School Board member Tom Reed (At-Large) said that the School Board needs to provide input to the Board of Supervisors prior to the BoS setting its preliminary fiscal guidance so the supervisors cannot say they are surprised by the school systems’ needs. School Board member Jennifer Bergel (Catoctin) said that the School Board needs to make clear the ramifications of the Board of Supervisors proposed funding on the school system early. The supervisors’ minds never changed from September to April on where the tax rate should be set in this last cycle. Hornberger pointed out that when LCPS received the Board of Supervisors preliminary fiscal guidance of an equalized tax rate back last October, LCPS budget director Leigh Burden had sent them a memo stating that the money provided would be $80 million short even to meet their most basic requirements to maintain services with the expected growth. In fact, the BoS had suggested the equalized tax rate knowing that the preliminary LCPS numbers to sustain the school system with the expected growth would require approximately $47.5 million more than they were providing.

Looking ahead to the FY16 budget, the Board of Supervisors Finance Committee met on July 8 and heard from the County Administrator a preliminary fiscal outlook. While Loudoun unemployment was very low, the national economy was improving, and Loudoun job growth was the highest in 7 years, the County Administrator projected a tight budget year. Supervisor Chair Scott York (At-Large) encouraged the County Administrator to reach out to the new Superintendent to start their relationship off right in hopes of an improvement over the County’s relationship with outgoing superintendent Dr. Hatrick. He said that it will come down to the type of budget the BoS thinks the community can afford. Supervisor Shawn Williams (Broad Run) agreed that the dialog needed to start with telling the School Board what the county could afford. He said, “After three years, I think it’s pretty obvious the will isn’t to raise taxes.” Supervisor Matt Letourneau (Dulles) said that when it came down to it, the BoS didn’t trust the numbers being provided by the School Board.

In that regard, the School Board requested more transparency in the LCPS budget documents and Ms. Burden presented a sample at the August 14 work session. The School Board was pleased with the greater detail. They also received a document outlining a draft elementary school staffing framework, with middle and high school frameworks to come, that explained how the school system decides how many employees to hire based on enrollment.

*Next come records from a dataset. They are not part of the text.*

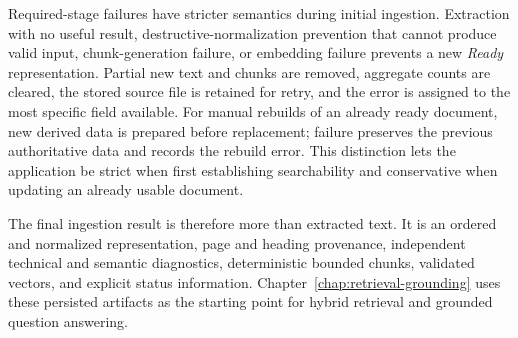 Required-stage failures have stricter semantics during initial ingestion.
Extraction with no useful result, destructive-normalization prevention that
cannot produce valid input, chunk-generation failure, or embedding failure
prevents a new \emph{Ready} representation. Partial new text and chunks are
removed, aggregate counts are cleared, the stored source file is retained for
retry, and the error is assigned to the most specific field available. For
manual rebuilds of an already ready document, new derived data is prepared
before replacement; failure preserves the previous authoritative data and
records the rebuild error. This distinction lets the application be strict
when first establishing searchability and conservative when updating an
already usable document.

The final ingestion result is therefore more than extracted text. It is an
ordered and normalized representation, page and heading provenance,
independent technical and semantic diagnostics, deterministic bounded chunks,
validated vectors, and explicit status information. Chapter~\ref{chap:retrieval-grounding} uses these
persisted artifacts as the starting point for hybrid retrieval and grounded
question answering.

Ms. Burden also presented a preliminary budget document that new Superintendent Dr. Eric Williams said he had shared with Chairman York and county staff that day. It showed that estimates of additional costs needed for enrollment growth, new schools, salaries and benefits would total $53 million WITHOUT any new initiatives or salary increases. Dr. Williams presented estimates of other possible new costs they had discussed at the prior work session:

  1. A “One to the World” initiative to provide a combination of school-owned and personal technology devices to connect to the internet and the necessary infrastructure support would cost millions.
  2. Class size reductions - Reducing the average class size by 1 student all levels was estimated at $15 million.
  3. Cost of living increase for all employees - $6.9 million per 1% increase.

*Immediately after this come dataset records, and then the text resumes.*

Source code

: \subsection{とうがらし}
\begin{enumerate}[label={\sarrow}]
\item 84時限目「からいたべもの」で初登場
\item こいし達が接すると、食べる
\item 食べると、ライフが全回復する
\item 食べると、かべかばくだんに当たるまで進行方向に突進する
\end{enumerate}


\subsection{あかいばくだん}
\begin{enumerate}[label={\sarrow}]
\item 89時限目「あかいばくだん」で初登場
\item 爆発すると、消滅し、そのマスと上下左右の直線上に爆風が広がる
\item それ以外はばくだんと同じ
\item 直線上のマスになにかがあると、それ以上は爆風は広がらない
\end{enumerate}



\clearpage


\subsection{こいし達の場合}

School Board members requested that LCPS look at restoring some of the cuts from prior years: middle school deans and other reduced staff, summer school, elementary school foreign language, and bus replacements.

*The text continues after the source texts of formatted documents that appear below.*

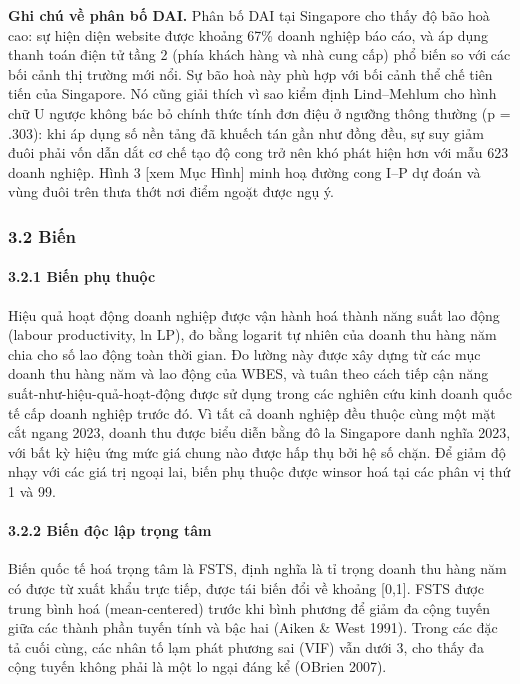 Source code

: \documentclass[12pt,a4paper]{article}
\begin{document}
\textbf{Ghi chú về phân bố DAI.} Phân bố DAI tại Singapore cho thấy độ
bão hoà cao: sự hiện diện website được khoảng 67\% doanh nghiệp báo cáo,
và áp dụng thanh toán điện tử tầng 2 (phía khách hàng và nhà cung cấp)
phổ biến so với các bối cảnh thị trường mới nổi. Sự bão hoà này phù hợp
với bối cảnh thể chế tiên tiến của Singapore. Nó cũng giải thích vì sao
kiểm định Lind--Mehlum cho hình chữ U ngược không bác bỏ chính thức tính
đơn điệu ở ngưỡng thông thường (p = .303): khi áp dụng số nền tảng đã
khuếch tán gần như đồng đều, sự suy giảm đuôi phải vốn dẫn dắt cơ chế
tạo độ cong trở nên khó phát hiện hơn với mẫu 623 doanh nghiệp. Hình 3
{[}xem Mục Hình{]} minh hoạ đường cong I--P dự đoán và vùng đuôi trên
thưa thớt nơi điểm ngoặt được ngụ ý.

\hypertarget{32-biux1ebfn}{%
\subsubsection{3.2 Biến}\label{32-biux1ebfn}}

\hypertarget{321-biux1ebfn-phux1ee5-thuux1ed9c}{%
\paragraph{3.2.1 Biến phụ
thuộc}\label{321-biux1ebfn-phux1ee5-thuux1ed9c}}

Hiệu quả hoạt động doanh nghiệp được vận hành hoá thành năng suất lao
động (labour productivity, ln LP), đo bằng logarit tự nhiên của doanh
thu hàng năm chia cho số lao động toàn thời gian. Đo lường này được xây
dựng từ các mục doanh thu hàng năm và lao động của WBES, và tuân theo
cách tiếp cận năng suất-như-hiệu-quả-hoạt-động được sử dụng trong các
nghiên cứu kinh doanh quốc tế cấp doanh nghiệp trước đó. Vì tất cả doanh
nghiệp đều thuộc cùng một mặt cắt ngang 2023, doanh thu được biểu diễn
bằng đô la Singapore danh nghĩa 2023, với bất kỳ hiệu ứng mức giá chung
nào được hấp thụ bởi hệ số chặn. Để giảm độ nhạy với các giá trị ngoại
lai, biến phụ thuộc được winsor hoá tại các phân vị thứ 1 và 99.

\hypertarget{322-biux1ebfn-ux111ux1ed9c-lux1eadp-trux1ecdng-tuxe2m}{%
\paragraph{3.2.2 Biến độc lập trọng
tâm}\label{322-biux1ebfn-ux111ux1ed9c-lux1eadp-trux1ecdng-tuxe2m}}

Biến quốc tế hoá trọng tâm là FSTS, định nghĩa là tỉ trọng doanh thu
hàng năm có được từ xuất khẩu trực tiếp, được tái biến đổi về khoảng
{[}0,1{]}. FSTS được trung bình hoá (mean-centered) trước khi bình
phương để giảm đa cộng tuyến giữa các thành phần tuyến tính và bậc hai
(Aiken \& West 1991). Trong các đặc tả cuối cùng, các nhân tố lạm phát
phương sai (VIF) vẫn dưới 3, cho thấy đa cộng tuyến không phải là một lo
ngại đáng kể (O\textquotesingle Brien 2007).
\end{document}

The BoS Finance Committee is planning to vote on a preliminary tax rate for the County to use to create its budget at their September 9 meeting. It is expected to be voted on by the Board of Supervisors as a whole on September 17. Will they be paying attention? Will you have let your voice be heard? If they again decide to cut the tax rate and not fund the schools’ needs, will they change their minds before finalizing it in April? We’ll be watching.